Which, of course, turned out to be available from several sources, and not at ruinous prices; my earlier searches must have been conducted at infelicitous times. At any rate, I now have my own copy of the excellent Number Three in Carl Dair’s series, complete with its own plastic-coated insert, the “Alphacast,” which is a handy tool for “casting off,” or “estimating how much space a typewritten manuscript will occupy when set in any given size and style of type.” Tools like this are pretty much unneeded these days, when we set type digitally and can simply apply the relevant type size and style to the text and see exactly how much space it takes up, but in the days of handset type or hot machine-set metal, there was no easy way to do this.

The Alphacast

In the sort of detail typical of Dair’s work, his Alphacast even deals with the variance created by texts that are full of narrow letters (illicit still) versus those full of wide ones (mammal); the typewritten copy would treat all letters the same, since typewriters typically use fixed-width alphabets, but typeset copy is almost always set in a font with variable widths.

Now the set of A Typographic Quest on my bookshelf will be complete.

An ironic typeface used for a non-ironic purpose

Published

’Twas the eighteenth of April of Twenty-fourteen…” Yes, it was, actually and literally. That’s when I snapped this picture of the sign at the edge of the Calvary Cemetery, overlooking University Village in Seattle.

Easter sign using the typeface Mason, zoomed in

The typeface, with its postmodern ecclesiastical look, is Jonathan Barnbrook’s Mason, which was originally released by Emigre Fonts in 1992 under the name “Manson.” For reasons that you can imagine, that name caused a lot of unease, and Barnbook soon dropped one n and renamed it “Mason.” By either name, it’s very much in the tradition of ironic type design, taking recognizable features from the past and combining them in unusual ways to achieve a new effect.

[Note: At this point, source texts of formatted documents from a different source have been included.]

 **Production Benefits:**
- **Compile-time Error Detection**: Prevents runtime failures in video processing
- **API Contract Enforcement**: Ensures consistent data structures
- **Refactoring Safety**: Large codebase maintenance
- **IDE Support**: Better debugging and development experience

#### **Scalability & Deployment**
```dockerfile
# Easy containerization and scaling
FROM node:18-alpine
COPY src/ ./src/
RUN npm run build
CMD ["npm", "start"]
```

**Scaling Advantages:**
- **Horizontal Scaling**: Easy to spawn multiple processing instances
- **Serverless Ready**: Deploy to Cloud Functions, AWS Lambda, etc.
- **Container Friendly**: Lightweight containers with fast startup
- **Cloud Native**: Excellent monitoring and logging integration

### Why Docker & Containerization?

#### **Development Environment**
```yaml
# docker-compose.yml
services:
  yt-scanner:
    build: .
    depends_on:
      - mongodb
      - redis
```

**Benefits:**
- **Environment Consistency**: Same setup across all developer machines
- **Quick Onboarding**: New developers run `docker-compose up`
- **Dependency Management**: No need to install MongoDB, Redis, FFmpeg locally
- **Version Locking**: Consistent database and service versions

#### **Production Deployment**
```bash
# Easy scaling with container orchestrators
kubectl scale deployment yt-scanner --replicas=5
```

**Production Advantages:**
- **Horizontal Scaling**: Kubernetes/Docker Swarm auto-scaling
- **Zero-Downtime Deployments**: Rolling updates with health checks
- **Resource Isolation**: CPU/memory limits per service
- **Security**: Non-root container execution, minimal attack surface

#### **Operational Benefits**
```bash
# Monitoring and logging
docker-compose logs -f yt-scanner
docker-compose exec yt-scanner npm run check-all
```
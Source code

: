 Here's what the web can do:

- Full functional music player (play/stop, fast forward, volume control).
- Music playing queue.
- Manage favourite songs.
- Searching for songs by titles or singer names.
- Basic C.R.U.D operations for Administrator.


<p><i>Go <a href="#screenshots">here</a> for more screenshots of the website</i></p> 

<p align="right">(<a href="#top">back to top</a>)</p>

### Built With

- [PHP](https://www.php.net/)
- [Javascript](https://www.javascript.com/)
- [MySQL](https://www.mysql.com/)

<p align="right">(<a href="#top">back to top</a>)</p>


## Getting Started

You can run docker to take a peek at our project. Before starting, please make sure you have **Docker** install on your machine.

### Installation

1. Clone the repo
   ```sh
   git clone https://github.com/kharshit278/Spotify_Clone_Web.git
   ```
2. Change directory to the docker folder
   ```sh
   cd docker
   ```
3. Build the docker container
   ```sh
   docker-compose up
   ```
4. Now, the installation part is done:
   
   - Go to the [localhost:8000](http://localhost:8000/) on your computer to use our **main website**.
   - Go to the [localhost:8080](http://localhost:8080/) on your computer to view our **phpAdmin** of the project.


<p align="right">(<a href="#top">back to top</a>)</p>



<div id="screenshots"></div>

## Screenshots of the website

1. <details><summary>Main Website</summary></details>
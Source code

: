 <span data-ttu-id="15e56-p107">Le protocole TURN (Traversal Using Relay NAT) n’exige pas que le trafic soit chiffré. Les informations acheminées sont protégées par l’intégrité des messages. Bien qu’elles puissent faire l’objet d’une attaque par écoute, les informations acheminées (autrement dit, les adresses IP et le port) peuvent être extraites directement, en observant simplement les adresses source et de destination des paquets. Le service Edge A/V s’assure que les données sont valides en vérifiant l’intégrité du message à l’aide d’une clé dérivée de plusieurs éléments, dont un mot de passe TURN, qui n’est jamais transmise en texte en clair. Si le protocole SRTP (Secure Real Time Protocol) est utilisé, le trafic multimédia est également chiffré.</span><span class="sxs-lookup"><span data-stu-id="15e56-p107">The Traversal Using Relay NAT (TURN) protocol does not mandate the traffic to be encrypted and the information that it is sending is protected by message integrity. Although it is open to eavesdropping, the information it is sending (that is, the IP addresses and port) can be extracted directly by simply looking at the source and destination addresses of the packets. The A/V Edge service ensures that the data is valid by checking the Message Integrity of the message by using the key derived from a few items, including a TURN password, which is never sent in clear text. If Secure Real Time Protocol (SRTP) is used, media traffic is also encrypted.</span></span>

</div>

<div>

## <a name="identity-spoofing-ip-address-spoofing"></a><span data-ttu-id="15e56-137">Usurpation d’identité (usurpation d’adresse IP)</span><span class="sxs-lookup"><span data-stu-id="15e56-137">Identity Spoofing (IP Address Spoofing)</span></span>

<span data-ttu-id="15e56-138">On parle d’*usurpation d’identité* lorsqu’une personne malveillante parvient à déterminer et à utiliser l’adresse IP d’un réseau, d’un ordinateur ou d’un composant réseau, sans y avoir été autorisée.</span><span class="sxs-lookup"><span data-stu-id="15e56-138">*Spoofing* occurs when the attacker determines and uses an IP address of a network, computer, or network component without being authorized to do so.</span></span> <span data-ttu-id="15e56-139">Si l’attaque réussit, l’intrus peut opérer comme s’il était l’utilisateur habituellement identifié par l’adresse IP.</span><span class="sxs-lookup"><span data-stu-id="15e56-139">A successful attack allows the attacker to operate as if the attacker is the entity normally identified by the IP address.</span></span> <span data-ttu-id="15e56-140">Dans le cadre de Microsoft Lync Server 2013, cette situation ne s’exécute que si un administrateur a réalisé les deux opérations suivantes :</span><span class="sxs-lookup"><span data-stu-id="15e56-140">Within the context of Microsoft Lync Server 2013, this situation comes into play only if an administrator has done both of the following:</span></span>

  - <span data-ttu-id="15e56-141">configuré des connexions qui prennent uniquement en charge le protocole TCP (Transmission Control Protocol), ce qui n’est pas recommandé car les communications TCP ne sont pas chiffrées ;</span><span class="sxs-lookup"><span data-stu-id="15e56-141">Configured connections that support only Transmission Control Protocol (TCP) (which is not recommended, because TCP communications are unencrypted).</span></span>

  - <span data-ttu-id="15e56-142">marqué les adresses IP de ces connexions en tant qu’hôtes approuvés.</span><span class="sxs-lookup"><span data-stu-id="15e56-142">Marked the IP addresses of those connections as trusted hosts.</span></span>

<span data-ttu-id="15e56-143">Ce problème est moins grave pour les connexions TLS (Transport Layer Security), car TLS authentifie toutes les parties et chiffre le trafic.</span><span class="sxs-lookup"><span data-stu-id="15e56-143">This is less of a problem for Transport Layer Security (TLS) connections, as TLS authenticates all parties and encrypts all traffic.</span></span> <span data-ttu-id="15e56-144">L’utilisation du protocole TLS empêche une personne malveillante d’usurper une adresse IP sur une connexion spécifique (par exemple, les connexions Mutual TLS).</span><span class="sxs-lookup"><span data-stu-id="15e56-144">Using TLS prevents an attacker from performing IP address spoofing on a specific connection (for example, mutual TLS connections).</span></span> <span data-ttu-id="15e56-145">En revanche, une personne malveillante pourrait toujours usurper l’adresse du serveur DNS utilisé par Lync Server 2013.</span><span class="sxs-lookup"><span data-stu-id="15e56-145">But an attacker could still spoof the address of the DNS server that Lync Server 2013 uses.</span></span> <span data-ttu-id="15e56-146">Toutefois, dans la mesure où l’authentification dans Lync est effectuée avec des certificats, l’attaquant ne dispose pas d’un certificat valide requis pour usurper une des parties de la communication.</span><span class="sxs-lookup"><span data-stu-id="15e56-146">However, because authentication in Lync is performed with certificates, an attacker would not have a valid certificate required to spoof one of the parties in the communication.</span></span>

The smaller type, identifying the cemetery and its web address, appears to be the appropriately named Requiem. Presumably, irony was not uppermost in the mind of the designer of this welcoming and wholly un-ironic sign.

Massimo Vignelli & organizing information

Published

When Massimo Vignelli died last month, the obituaries and remembrances all mentioned his famous 1972 map of the New York City subway system. The New York Times, of course, spent a good deal of ink and pixels on the subject. In retrospect, everyone keeps talking about how confusing that map was to people at the time, implying that it may have been a brilliant design object but that it was a failure as a navigational tool. That’s not what I remember.

I first learned how to navigate the complex, contradictory New York subways in the late 1960s, when the Vignelli map had not yet appeared but the Vignelli-inspired system of color-coding the lines and identifying them by numbers or letters had been implemented. This was truly a system, and it made sense of a wildly inconsistent tangle of lines; it also made the sometimes chaotic interiors of the subway stations themselves navigable and understandable, at least to an extent. The system was designed not to tame the chaos but to give its users – the subway riders, both straphangers who used the system every day and newcomers or first-timers like me – a tool for navigating, for making our way through the jungle and getting to a destination.

The maps we used before 1972 were already highly stylized; they were really diagrams, not maps, despite the nod to geography in the background shapes of the city’s waterways and landforms. The 1966 subway map, which would have been the first one that I used, was already nothing like a realistic map; the lines in the outer boroughs were compressed and condensed, while Manhattan was shortened and fattened, not reflecting the actual geography at all. But the lines still had names, not numbers or letters (“SEA BEACH, W. END” or “JEROME LEX AV”).

By 1968, the map was clearly a wiring diagram of the city, and it introduced the consistent system of identifying each line by a unique number or letter (6, F, RR). The lines were color-coded as well, just like the signs within the stations. (In the 1966 map, the only color distinction was used to show which lines were part of the old IRT, IND, or BMT systems.) The map was complex, because the city’s subway system was complex, but it formed a very useful and usable chart that enabled you to understand how the system was put together and how to get from one point within it to another efficiently.

The famous 1972 map was just a continuation of this to a slightly more abstract level. Actually, to a slightly more abstract-looking level; the abstraction was already there. Compare the 1968 map to the 1972 one: both are diagrams, it’s just that the ’72 map makes this even more obvious. The biggest innovation was how it showed potential transfer points: instead of inscribing all the line numbers or letters in little boxes, the Vignelli map placed black dots side-by-side where trains from adjacent lines stopped at the same station. It was simple and clear, and if your line passed by but didn’t show a dot, that meant it didn’t stop at that station.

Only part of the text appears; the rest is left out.